Running the Application

  1. Run the FastAPI server:

    uvicorn main:app --reload
  2. The API will be available at http://127.0.0.1:8000.

API Usage

Endpoint

  • POST /summarize/

Request Body

{
  "input_text": "Your base64 encoded text here",
  "summarizer": "LSA",
  "sentences_count": 5,
  "language": "english"
}
  • input_text: The text to summarize (base64 encoded).
  • summarizer: The summarization algorithm to use (default: LSA).
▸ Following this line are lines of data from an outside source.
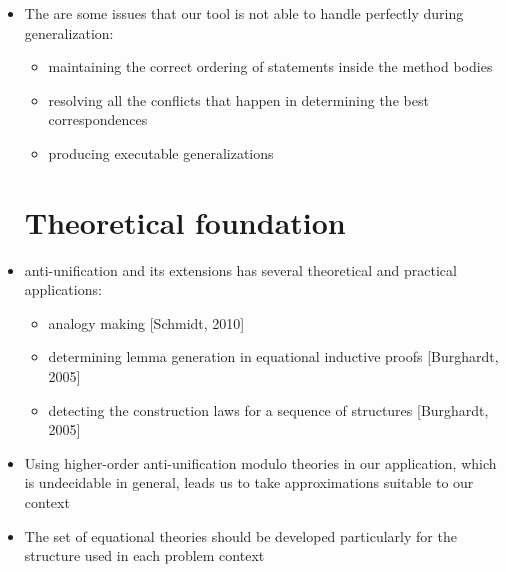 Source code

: \begin{itemize} [leftmargin=.01in]
\item The are some issues that our tool is not able to handle perfectly during generalization:
\begin{itemize} [leftmargin=.3in]
\item maintaining the correct ordering of statements inside the method bodies
\item resolving all the conflicts that happen in determining the best correspondences
\item producing executable generalizations
\end{itemize}
\section{Theoretical foundation}  \label{theory}
\item anti-unification and its extensions has several theoretical and practical applications:
\begin{itemize} [leftmargin=.3in]
\item analogy making [Schmidt, 2010]
\item determining lemma generation in equational inductive proofs [Burghardt, 2005]
\item detecting the construction laws for a sequence of structures [Burghardt, 2005]
\end{itemize}
\item Using higher-order anti-unification modulo theories in our application, which is undecidable in general, leads us to take approximations suitable to our context
\item The set of equational theories should be developed particularly for the structure used in each problem context
\end{itemize}  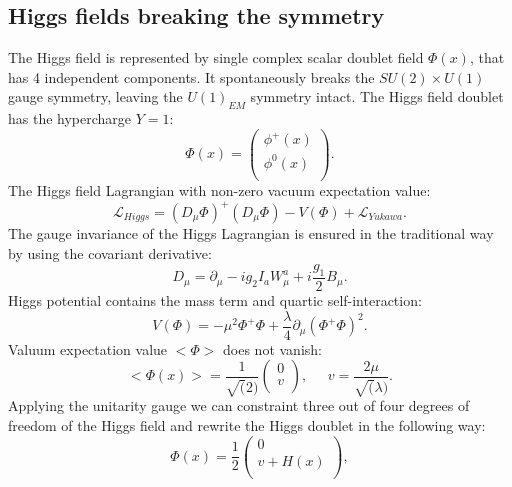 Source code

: \subsection{Higgs fields breaking the symmetry}
The Higgs field is represented by single complex scalar doublet field $\Phi(x)$, that has 4 independent components. It spontaneously breaks the  $SU(2)\times U(1)$ gauge symmetry, leaving the $U(1)_{EM}$ symmetry intact. The Higgs field doublet has the hypercharge $Y=1$:
  \begin{equation}
\Phi(x) = \begin{pmatrix}
\phi^{+}(x)  \\
\phi^{0}(x)  \\
\end{pmatrix}.
\end{equation}
The Higgs field Lagrangian with non-zero vacuum expectation value: 
 \begin{equation}
\mathcal{L}_{Higgs} = (D_{\mu}\Phi)^+(D_{\mu}\Phi)-V(\Phi)+\mathcal{L}_{Yukawa}.
\end{equation}
The gauge invariance of the Higgs Lagrangian is ensured in the traditional way by using the covariant derivative:
 \begin{equation}
D_{\mu} = \partial_{\mu} - ig_2I_aW^a_{\mu}+i\frac{g_1}{2}B_{\mu}.
\end{equation}
Higgs potential contains the mass term and quartic self-interaction:
 \begin{equation}
V(\Phi) = -\mu^2 \Phi^+\Phi + \frac{\lambda}{4}\partial_{\mu}(\Phi^+\Phi)^2.
\end{equation}
Valuum expectation value $<\Phi>$ does not vanish:
  \begin{equation}
<\Phi(x)> = \frac{1}{\sqrt(2)}\begin{pmatrix}
0  \\
v \\
\end{pmatrix},\;\;\;\;\; 
v = \frac{2\mu}{\sqrt(\lambda)}.
\end{equation}
Applying the unitarity gauge \cite{weinberg2} we can constraint three out of four degrees of freedom of the Higgs field and rewrite the Higgs doublet in the following way:
  \begin{equation}
 \Phi(x) = \frac{1}{2}\begin{pmatrix}
 	0 \\
 	v+H(x)  \\
 \end{pmatrix},
  \end{equation}
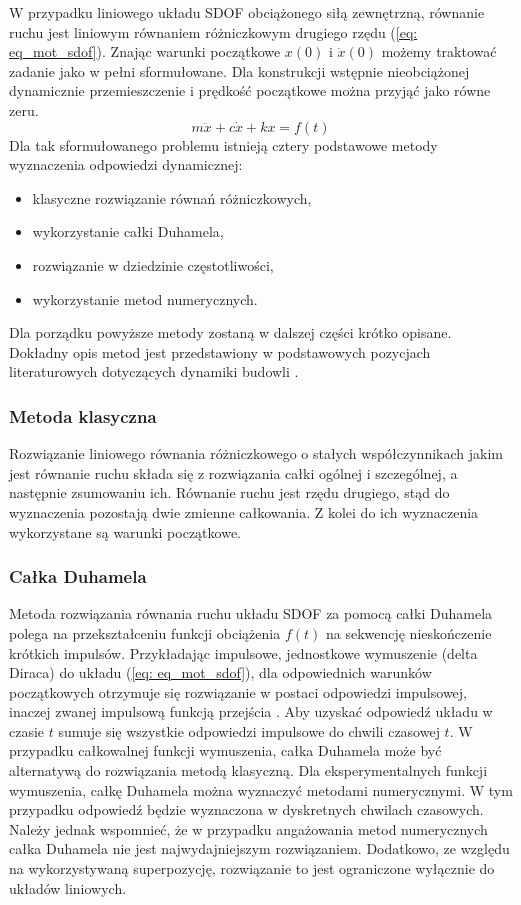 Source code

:W przypadku liniowego układu SDOF obciążonego siłą zewnętrzną, równanie ruchu jest liniowym równaniem różniczkowym drugiego rzędu (\ref{eq: eq_mot_sdof}). Znając warunki początkowe $x(0)$ i $\dot{x}(0)$ możemy traktować zadanie jako w pełni sformułowane. Dla konstrukcji wstępnie nieobciążonej dynamicznie przemieszczenie i prędkość początkowe można przyjąć jako równe zeru.
\begin{equation} \label{eq: eq_mot_sdof}
	m\ddot{x}+c\dot{x}+k{x}=f(t)
\end{equation}
Dla tak sformułowanego problemu istnieją cztery podstawowe metody wyznaczenia odpowiedzi dynamicznej:
\begin{itemize}[noitemsep]
	\item klasyczne rozwiązanie równań różniczkowych,
	\item wykorzystanie całki Duhamela,
	\item rozwiązanie w dziedzinie częstotliwości,
	\item wykorzystanie metod numerycznych.
\end{itemize}
Dla porządku powyższe metody zostaną w dalszej części krótko opisane. Dokładny opis metod jest przedstawiony w podstawowych pozycjach literaturowych dotyczących dynamiki budowli \parencite{Chmielewski1998,Chopra2012a,Clough1975,Bajer2012}. 

\subsubsection{Metoda klasyczna}

Rozwiązanie liniowego równania różniczkowego o stałych współczynnikach jakim jest równanie ruchu składa się z rozwiązania całki ogólnej i szczególnej, a następnie zsumowaniu ich. Równanie ruchu jest rzędu drugiego, stąd do wyznaczenia pozostają dwie zmienne całkowania. Z kolei do ich wyznaczenia wykorzystane są warunki początkowe.

\subsubsection{Całka Duhamela}

Metoda rozwiązania równania ruchu układu SDOF za pomocą całki Duhamela polega na przekształceniu funkcji obciążenia $f(t)$ na sekwencję nieskończenie krótkich impulsów. Przykładając impulsowe, jednostkowe wymuszenie (delta Diraca) do układu (\ref{eq: eq_mot_sdof}), dla odpowiednich warunków początkowych otrzymuje się rozwiązanie w postaci odpowiedzi impulsowej, inaczej zwanej impulsową funkcją przejścia . Aby uzyskać odpowiedź układu w czasie $t$ sumuje się wszystkie odpowiedzi impulsowe do chwili czasowej $t$. W przypadku całkowalnej funkcji wymuszenia, całka Duhamela może być alternatywą do rozwiązania metodą klasyczną. Dla eksperymentalnych funkcji wymuszenia, całkę Duhamela można wyznaczyć metodami numerycznymi. W tym przypadku odpowiedź będzie wyznaczona w dyskretnych chwilach czasowych. Należy jednak wspomnieć, że w przypadku angażowania metod numerycznych całka Duhamela nie jest najwydajniejszym rozwiązaniem. Dodatkowo, ze względu na wykorzystywaną superpozycję, rozwiązanie to jest ograniczone wyłącznie do układów liniowych.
Options: "SumBasic", "Luhn", "Edmundson", "LexRank", "TextRank", "LSA".
  • sentences_count: The number of sentences for the summary (default: 5).
  • language: The language of the text (default: "english").

Example Request

curl -X POST "http://127.0.0.1:8000/summarize/" -H "Content-Type: application/json" -d '{
  "input_text": "VGhpcyBpcyBhIHNhbXBsZSB0ZXh0IHRvIHN1bW1hcml6ZS4uLi4=",  # Base64 encoded text
  "summarizer": "LSA",
  "sentences_count": 3,
  "language": "english"
}'

Example Response

{
  "summary": "This is the summarized text."
}

Text Cleaning

The input text is cleaned by:

  • Removing lines with '*' or fewer than 50 words.
  • Removing markdown and HTML links.
  • Removing URLs.
  • Removing extra whitespace and unwanted characters.

Contributing

Contributions are welcome! Please submit a pull request or open an issue to discuss any changes.

License

This project is licensed under the MIT License.